EXERCISE BRIEF: Copy out the entries word for word, leaving images aside.

TASK MATERIAL:
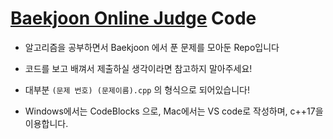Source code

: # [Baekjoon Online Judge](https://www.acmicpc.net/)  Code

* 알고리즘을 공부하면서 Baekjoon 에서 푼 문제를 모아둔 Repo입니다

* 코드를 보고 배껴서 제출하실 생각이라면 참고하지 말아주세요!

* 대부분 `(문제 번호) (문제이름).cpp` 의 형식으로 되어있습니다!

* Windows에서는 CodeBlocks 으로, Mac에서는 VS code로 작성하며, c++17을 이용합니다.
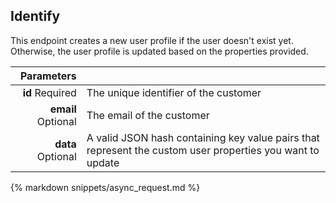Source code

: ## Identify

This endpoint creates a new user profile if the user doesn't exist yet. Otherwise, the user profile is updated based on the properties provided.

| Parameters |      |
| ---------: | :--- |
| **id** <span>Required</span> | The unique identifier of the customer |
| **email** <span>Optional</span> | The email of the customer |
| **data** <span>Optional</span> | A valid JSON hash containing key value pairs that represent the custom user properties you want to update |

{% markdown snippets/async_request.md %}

SOLUTION FOR THIS EXERCISE:
Source code

: # [Baekjoon Online Judge](https://www.acmicpc.net/)  Code

* 알고리즘을 공부하면서 Baekjoon 에서 푼 문제를 모아둔 Repo입니다

* 코드를 보고 배껴서 제출하실 생각이라면 참고하지 말아주세요!

* 대부분 `(문제 번호) (문제이름).cpp` 의 형식으로 되어있습니다!

* Windows에서는 CodeBlocks 으로, Mac에서는 VS code로 작성하며, c++17을 이용합니다.
Source code

: ## Identify

This endpoint creates a new user profile if the user doesn't exist yet. Otherwise, the user profile is updated based on the properties provided.

| Parameters |      |
| ---------: | :--- |
| **id** <span>Required</span> | The unique identifier of the customer |
| **email** <span>Optional</span> | The email of the customer |
| **data** <span>Optional</span> | A valid JSON hash containing key value pairs that represent the custom user properties you want to update |

{% markdown snippets/async_request.md %}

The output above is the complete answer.